How Can Salaried Individuals Save Tax?

If you are a salaried individual, there is no doubting the fact that you must have had countless discussions around saving tax, with everyone from your parents to your managers and colleagues at work. For those of us who earn a monthly income, the tax outgo is the bane of our existence, creating a gap between our CTC and our actual wages. And we are, always, on the lookout for ways to limit those dreaded outflows. If you are looking for legal and sure-fire ways to save tax, look no further. As salaried individuals, you can easily and optimally save on taxes by:

  1. Rent allocation: If you are living in rental accommodation, you can submit your rent agreement and enjoy tax exemption based on the amount of rent paid on a yearly basis. This option falls under the house rent allowance component and, based on your job, it could be either fully or partially exempt from tax. As long as you keep all rent receipts at hand, you can claim for the tax benefit while filing for yearly Income Tax Returns.
  2. Conveyance exemption: If you travel to work and can submit proof of expense, be it for private vehicles or public transport, you can access conveyance allowance, based on company policies. If possible, get your CTC structured in a way that a part of the salary is paid as reimbursements, for this option is tax free and can help with your daily commute expenses.
  3. Leave travel allowance: This is another benefit that you can work out with your employer. Under this option, a part of your CTC would be allocated to trip expenses within the country, thus reducing your in hand salary and limiting the consequent taxes.

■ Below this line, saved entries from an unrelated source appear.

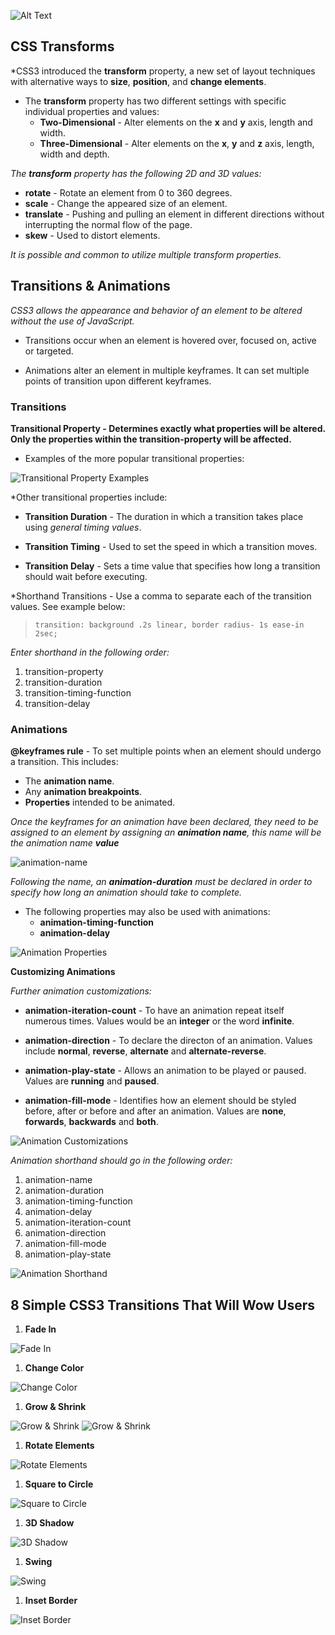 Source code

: ![Alt Text](https://upload.wikimedia.org/wikipedia/commons/e/ea/CSS_text_representation.png)


## CSS Transforms

*CSS3 introduced the **transform** property, a new set of layout techniques with alternative ways to **size**, **position**, and **change elements**. 

- The **transform** property has two different settings with specific individual properties and values:
    - **Two-Dimensional** - Alter elements on the **x** and **y** axis, length and width.
    - **Three-Dimensional** - Alter elements on the **x**, **y** and **z** axis, length, width and depth.

*The **transform** property has the following 2D and 3D values:*

- **rotate** - Rotate an element from 0 to 360 degrees.
- **scale** - Change the appeared size of an element.
- **translate** - Pushing and pulling an element in different directions without interrupting the normal flow of the page.
- **skew** - Used to distort elements.

*It is possible and common to utilize multiple transform properties.*

## Transitions & Animations

*CSS3 allows the appearance and behavior of an element to be altered without the use of JavaScript.*

- Transitions occur when an element is hovered over, focused on, active or targeted.

- Animations alter an element in multiple keyframes. It can set multiple points of transition upon different keyframes.

### Transitions

**Transitional Property - Determines exactly what properties will be altered. Only the properties within the transition-property will be affected.**

- Examples of the more popular transitional properties:

![Transitional Property Examples](images/trans-prop-example.PNG)

*Other transitional properties include:

- **Transition Duration** - The duration in which a transition takes place using *general timing values*.

- **Transition Timing** - Used to set the speed in which a transition moves.

- **Transition Delay** - Sets a time value that specifies how long a transition should wait before executing.

*Shorthand Transitions - Use a comma to separate each of the transition values. See example below:

> `transition: background .2s linear, border radius- 1s ease-in 2sec;`

*Enter shorthand in the following order:*

1. transition-property
1. transition-duration
1. transition-timing-function
1. transition-delay

### Animations

**@keyframes rule** - To set multiple points when an element should undergo a transition. This includes:

- The **animation name**.
- Any **animation breakpoints**.
- **Properties** intended to be animated.

*Once the keyframes for an animation have been declared, they need to be assigned to an element by assigning  an **animation name**, this name will be the animation name **value***

![animation-name](images/animation-name.PNG)

*Following the name, an **animation-duration** must be declared in order to specify how long an animation should take to complete.*

- The following properties may also be used with animations:
    - **animation-timing-function**
    - **animation-delay**

![Animation Properties](images/animation-properties.PNG)

**Customizing Animations**

*Further animation customizations:*

- **animation-iteration-count** - To have an animation repeat itself numerous times. Values would be an **integer** or the word **infinite**.

- **animation-direction** - To declare the directon of an animation. Values include **normal**, **reverse**, **alternate** and **alternate-reverse**.

- **animation-play-state** - Allows an animation to be played or paused. Values are **running** and **paused**.

- **animation-fill-mode** - Identifies how an element should be styled before, after or before and after an animation. Values are **none**, **forwards**, **backwards** and **both**.

![Animation Customizations](images/animation-customizations.PNG)

*Animation shorthand should go in the following order:*
1. animation-name
1. animation-duration
1. animation-timing-function
1. animation-delay
1. animation-iteration-count
1. animation-direction
1. animation-fill-mode
1. animation-play-state

![Animation Shorthand](images/animation-shorthand.PNG)

## 8 Simple CSS3 Transitions That Will Wow Users

1. **Fade In**

![Fade In](images/fade-in.PNG)

1. **Change Color**

![Change Color](images/change-color.PNG)

1. **Grow & Shrink**

![Grow & Shrink](images/grow-and-shrink.PNG)
![Grow & Shrink](images/shrink-and-grow.PNG)

1. **Rotate Elements**

![Rotate Elements](images/rotate-elements.PNG)

1. **Square to Circle**

![Square to Circle](images/square-to-circle.PNG)

1. **3D Shadow**

![3D Shadow](images/3d-shadow.PNG)

1. **Swing**

![Swing](images/swing.PNG)

1. **Inset Border**

![Inset Border](images/inset-border.PNG)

You will have to submit bills to the employer as LTA can only be claimed through this route.
  4. Medical expenses: Most employers offer the option of medical reimbursements worth up to 15,000 rupees, under your CTC. You can claim this reimbursement, and the consequent tax exemption, by submitting bills for doctor consultation, medicines, and tests to your employer, who will then process the same for you.
  5. Insurance policies: Insurance is one aspect that we must all consider; especially given the unprecedented situations we now combat on a daily basis. From term insurance, health insurance, to life cover, each policy you pay premium on is tax-deductible as per Income Tax Act Section 80C, meaning you can save taxes while safeguarding your future and the future of your dependents. Further, you can also consider unit linked insurance plans or ULIPs as these offer dual advantages of investment and insurance. Everything from the premium paid to the sum assured and returns are tax exempt.

 

While these are the most common and feasible ways to save tax as a salaried individual, you can also consider additional options like food coupons as some employers offer a portion of the salary in the form of tokens which can be redeemed at grocery stores or food counters. This can be deducted from your CTC to ensure that your overall pay is less, thus limiting the overall tax outflow while meeting your daily needs. Saving tax is all about being smart and innovative, and these options will ensure you are on the right track.